UWI lecturer proposes Ministry of Human Development
ACADEMIC Robert Buddan on Thursday called for the creation of a Ministry of Human Development under which all poverty programmes would coalesce for better management of the delivery of services to the poor. Buddan suggests that such a move could bring poverty levels down to single digit.
The idea was immediately endorsed by economist Dr Wesley Hughes, government’s chief planner and director-general of the Planning Institute of Jamaica, who suggested that Jamaica was spending more to administer the poverty programmes than it was giving in benefits to the poor.
“It is difficult for the various agencies to work together,” Hughes said, adding that cost of the delivery of social relief, in many instances, was greater than the relief.
“It can cost $1.50 to deliver a benefit of $1.”

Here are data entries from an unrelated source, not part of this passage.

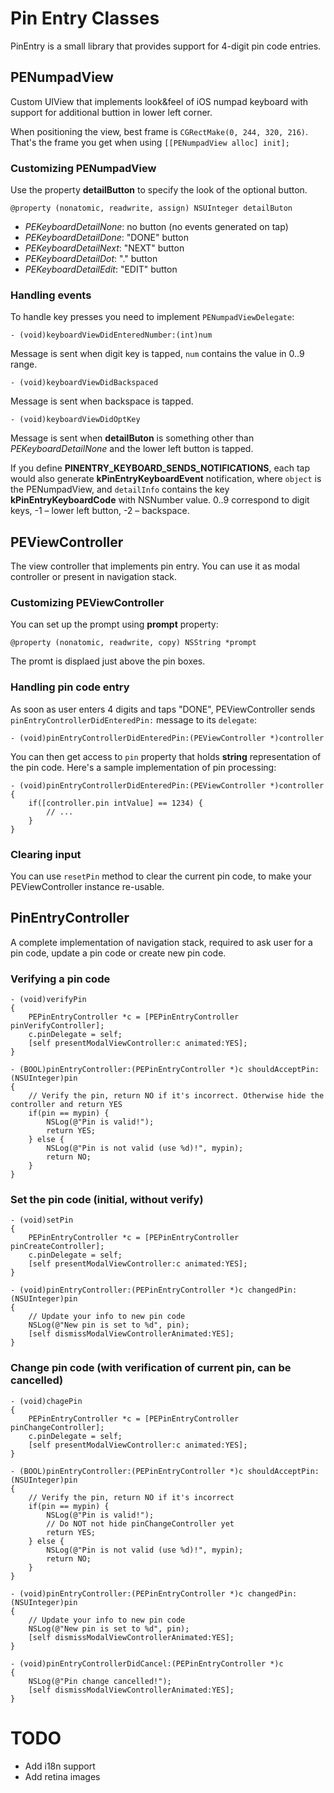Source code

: Pin Entry Classes
=================

PinEntry is a small library that provides support for 4-digit pin code entries.

PENumpadView
------------

Custom UIView that implements look&feel of iOS numpad keyboard with support for additional buttion in lower left corner.

When positioning the view, best frame is `CGRectMake(0, 244, 320, 216)`. That's the frame you get when using `[[PENumpadView alloc] init];`

### Customizing PENumpadView

Use the property **detailButton** to specify the look of the optional button.

	@property (nonatomic, readwrite, assign) NSUInteger detailButon

* _PEKeyboardDetailNone_: no button (no events generated on tap)
* _PEKeyboardDetailDone_: "DONE" button
* _PEKeyboardDetailNext_: "NEXT" button
* _PEKeyboardDetailDot_: "." button
* _PEKeyboardDetailEdit_: "EDIT" button

### Handling events

To handle key presses you need to implement `PENumpadViewDelegate`:

	- (void)keyboardViewDidEnteredNumber:(int)num

Message is sent when digit key is tapped, `num` contains the value in 0..9 range.

	- (void)keyboardViewDidBackspaced

Message is sent when backspace is tapped.

	- (void)keyboardViewDidOptKey

Message is sent when **detailButon** is something other than _PEKeyboardDetailNone_ and the lower left button is tapped.

If you define **PINENTRY_KEYBOARD_SENDS_NOTIFICATIONS**, each tap would also generate **kPinEntryKeyboardEvent** notification, where `object` is the PENumpadView, and `detailInfo` contains the key **kPinEntryKeyboardCode** with NSNumber value. 0..9 correspond to digit keys, -1 – lower left button, -2 – backspace.

PEViewController
----------------

The view controller that implements pin entry. You can use it as modal controller or present in navigation stack.

### Customizing PEViewController

You can set up the prompt using **prompt** property:

	@property (nonatomic, readwrite, copy) NSString *prompt

The promt is displaed just above the pin boxes.

### Handling pin code entry

As soon as user enters 4 digits and taps "DONE", PEViewController sends `pinEntryControllerDidEnteredPin:` message to its `delegate`:

	- (void)pinEntryControllerDidEnteredPin:(PEViewController *)controller

You can then get access to `pin` property that holds **string** representation of the pin code. Here's a sample implementation of pin processing:

	- (void)pinEntryControllerDidEnteredPin:(PEViewController *)controller
	{
		if([controller.pin intValue] == 1234) {
			// ...
		}
	}

### Clearing input

You can use `resetPin` method to clear the current pin code, to make your PEViewController instance re-usable.

PinEntryController
------------------

A complete implementation of navigation stack, required to ask user for a pin code, update a pin code or create new pin code.

### Verifying a pin code

	- (void)verifyPin
	{
		PEPinEntryController *c = [PEPinEntryController pinVerifyController];
		c.pinDelegate = self;
		[self presentModalViewController:c animated:YES];
	}
	
	- (BOOL)pinEntryController:(PEPinEntryController *)c shouldAcceptPin:(NSUInteger)pin
	{
		// Verify the pin, return NO if it's incorrect. Otherwise hide the controller and return YES
		if(pin == mypin) {
			NSLog(@"Pin is valid!");
			return YES;
		} else {
			NSLog(@"Pin is not valid (use %d)!", mypin);
			return NO;
		}
	}

### Set the pin code (initial, without verify)

	- (void)setPin
	{
		PEPinEntryController *c = [PEPinEntryController pinCreateController];
		c.pinDelegate = self;
		[self presentModalViewController:c animated:YES];
	}
	
	- (void)pinEntryController:(PEPinEntryController *)c changedPin:(NSUInteger)pin
	{
		// Update your info to new pin code
		NSLog(@"New pin is set to %d", pin);
		[self dismissModalViewControllerAnimated:YES];
	}

### Change pin code (with verification of current pin, can be cancelled)

	- (void)chagePin
	{
		PEPinEntryController *c = [PEPinEntryController pinChangeController];
		c.pinDelegate = self;
		[self presentModalViewController:c animated:YES];
	}
	
	- (BOOL)pinEntryController:(PEPinEntryController *)c shouldAcceptPin:(NSUInteger)pin
	{
		// Verify the pin, return NO if it's incorrect
		if(pin == mypin) {
			NSLog(@"Pin is valid!");
			// Do NOT not hide pinChangeController yet
			return YES;
		} else {
			NSLog(@"Pin is not valid (use %d)!", mypin);
			return NO;
		}
	}

	- (void)pinEntryController:(PEPinEntryController *)c changedPin:(NSUInteger)pin
	{
		// Update your info to new pin code
		NSLog(@"New pin is set to %d", pin);
		[self dismissModalViewControllerAnimated:YES];
	}

	- (void)pinEntryControllerDidCancel:(PEPinEntryController *)c
	{
		NSLog(@"Pin change cancelled!");
		[self dismissModalViewControllerAnimated:YES];
	}

TODO
====

* Add i18n support
* Add retina images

In the mid-1990s, some 70 poverty reduction programmes were scattered among 10 agencies, according to Buddan, lecturer in government at the Mona campus of the University of the West Indies (UWI).
“The NPEP calls for coherence, avoiding duplication and better inter-agency co-ordination,” said the UWI academic, referring to government’s co-ordination unit for poverty projects, the National Poverty Eradication Programme (NPEP).
“This would be achieved by giving the NPEP its own ministry.”
Some 16.9 per cent of 2.7 million Jamaicans now live below the poverty line. The PIOJ currently classifies as poor those Jamaicans who consume less than $58,508.50 in goods and services per year, or less than $160 (US$2.60) per day; or a household of five whose consumption is $221,130 or $606 (US$9.83) per day.
The line is calculated on a basket of 11 commodity groups, including food, rent, transportation, health care and education.
Food is further sub-divided into 11 groups.
The NPEP, which was introduced in 1995, acts as linkage for the various projects and social interventions.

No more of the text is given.